I chose two markets in New Delhi: Lajpat Nagar, which sells clothing and accessories, and Dilli Haat, an old fashioned colorful market selling handicrafts and other souvenirs. Lajpat Nagar is fun to go to because there are very few tourists. I was definitely the only foreigner there and it was fun to see the locals buying and haggling at the market.
India is very famous for both their silk and cashmere scarves and since I needed some presents for friends and family back home I went a little scarf-crazy! Going into a scarf store may seem a little intimidating, but I promise it is really fun when you are assertive and confident. It is not like a usual store where the merchandise is all on display for the customer to see. Instead all the scarves are in plastic bags stacked up on the walls. I am usually extremely sales-man-phobic because I hate the pressure I feel to buy something, but here you have no choice so I suggest diving in headfirst. You tell them what you are looking for and suddenly scarves start appearing in front of you of all different patterns and colors and textures and quality. They are trying to make a sale and get you to buy as much as possible so you must be very assertive and tell them what you like and what you don’t. They are actually very helpful and when they started to understand the colors I like and my tendency towards more traditional patterns hundreds of beautiful scarves appeared at my fingertips for my perusal.
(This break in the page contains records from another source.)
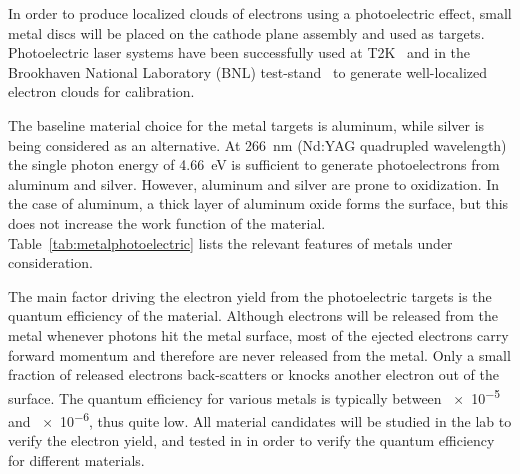 In order to produce localized clouds of electrons using a photoelectric effect, small metal discs will be placed on the cathode plane assembly and used as targets. Photoelectric laser systems have been successfully used at T2K~\cite{Abgrall:2010hi} and in the Brookhaven National Laboratory (BNL)  test-stand~\cite{Li:2016ods} to generate well-localized electron clouds for \efield calibration. 


The baseline material choice for the metal targets is aluminum, while silver is being considered as an alternative. At \SI{266}{\nano\m} (Nd:YAG quadrupled wavelength) the single photon energy of \SI{4.66}{\eV} is sufficient to generate photoelectrons from aluminum and silver. However, aluminum and silver are prone to oxidization.
In the case of aluminum, a thick layer of aluminum oxide forms the surface, but this does not increase the work function of the material. Table~\ref{tab:metalphotoelectric} lists the relevant features of metals under consideration.  

The main factor driving the electron yield from the photoelectric targets is the quantum efficiency of the material. Although electrons will be released from the metal whenever photons hit the metal surface, most of the ejected electrons carry forward momentum and therefore are never released from the metal. Only a small fraction of released electrons back-scatters or knocks another electron out of the surface. The quantum efficiency for various metals is typically between \num{e-5}  and \num{e-6}, thus quite low.  All material candidates will be studied in the lab to verify the electron yield, and tested in  in order to verify the quantum efficiency for different materials.

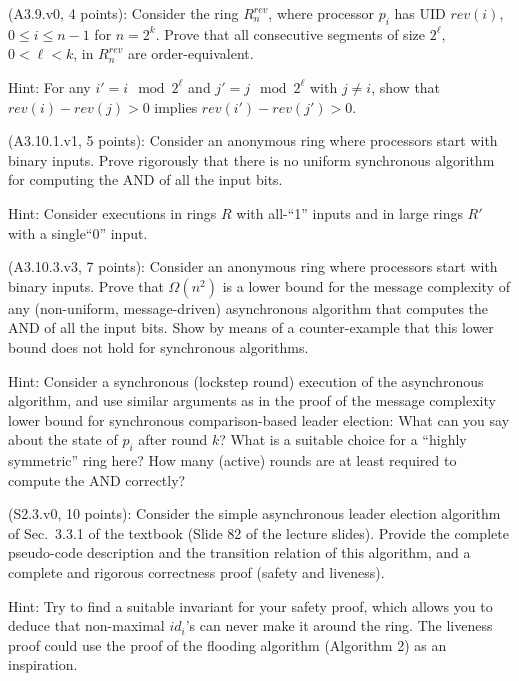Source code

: \begin{Exc}{(A3.9.v0, 4 points):}
Consider the ring $R_n^{rev}$, where processor $p_i$ has UID
$rev(i)$, $0\leq i \leq n-1$ for $n=2^k$. Prove that all
consecutive segments of size $2^\ell$, $0<\ell < k$, in $R_n^{rev}$
are order-equivalent.

\normalfont
Hint: For any $i'=i \mod 2^\ell$ and $j'=j \mod 2^\ell$ with $j\neq i$,
show that $rev(i) - rev(j)>0$ implies $rev(i') - rev(j')>0$.
\end{Exc}
\begin{Exc}{(A3.10.1.v1, 5 points):}
Consider an anonymous ring where processors start with binary
inputs. Prove rigorously that there is no uniform synchronous
algorithm for computing the AND of all the input bits.

\normalfont
Hint: Consider executions in rings $R$ with all-``1'' inputs and
in large rings $R'$ with a single``0'' input.
\end{Exc}
\begin{Exc}{(A3.10.3.v3, 7 points):}
Consider an anonymous ring where processors start with binary
inputs. Prove that $\Omega(n^2)$ is a lower bound for the
message complexity of any (non-uniform, message-driven)
asynchronous algorithm that computes the AND of all the
input bits. Show by means of a counter-example that this
lower bound does not hold for synchronous algorithms.

\normalfont
Hint: Consider a synchronous (lockstep round) execution of the asynchronous
algorithm, and use similar arguments as in the proof of the message complexity lower bound
for synchronous comparison-based leader election: What can you say about the state of $p_i$ after
round $k$? What is a suitable choice for a ``highly symmetric'' ring here? How many
(active) rounds are at least required to compute the AND correctly?
\end{Exc}
\begin{Exc}{(S2.3.v0, 10 points):}
Consider the simple asynchronous leader election algorithm of Sec.~3.3.1 of
the textbook (Slide 82 of the lecture slides). Provide the complete
pseudo-code description and the transition relation of this algorithm,
and a complete and rigorous correctness proof (safety and liveness).

\normalfont
Hint: Try to find a suitable invariant for your safety proof, which allows
you to deduce that non-maximal $id_i$'s can never make it around the ring.
The liveness proof could use the proof of the flooding algorithm
(Algorithm 2) as an inspiration.
\end{Exc}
Now actually buying them is where things get tricky. When I was looking I asked about price a few times, but they just kept saying to wait until I had chosen everything I wanted. Of course this is smart for them because you invest your time and energy and begin to really like the items and are less likely to move on to another store. However if you are hard-core bargainer you must remember that you cannot grow attached to the items and always be ready to walk out the door. I ended up buying 8 scarves for 6,000 rupees (about 135 USD). I bought mostly high quality cashmere and silk blends and one pure high quality silk and I was told by my hotel and a local guide I got a good deal so I was happy! Just to give you an idea the starting asking price was 20,000 rupees (about 450 USD) and I bargained down going so far as to walk out the shop before they came running after me an accepted my price if I paid in cash. When bargaining always carry cash on you to get a better deal- and if buying smaller items have small bills so you can say “oh well I only have 50 rupees.” You can’t say that and then ask for change for an 100.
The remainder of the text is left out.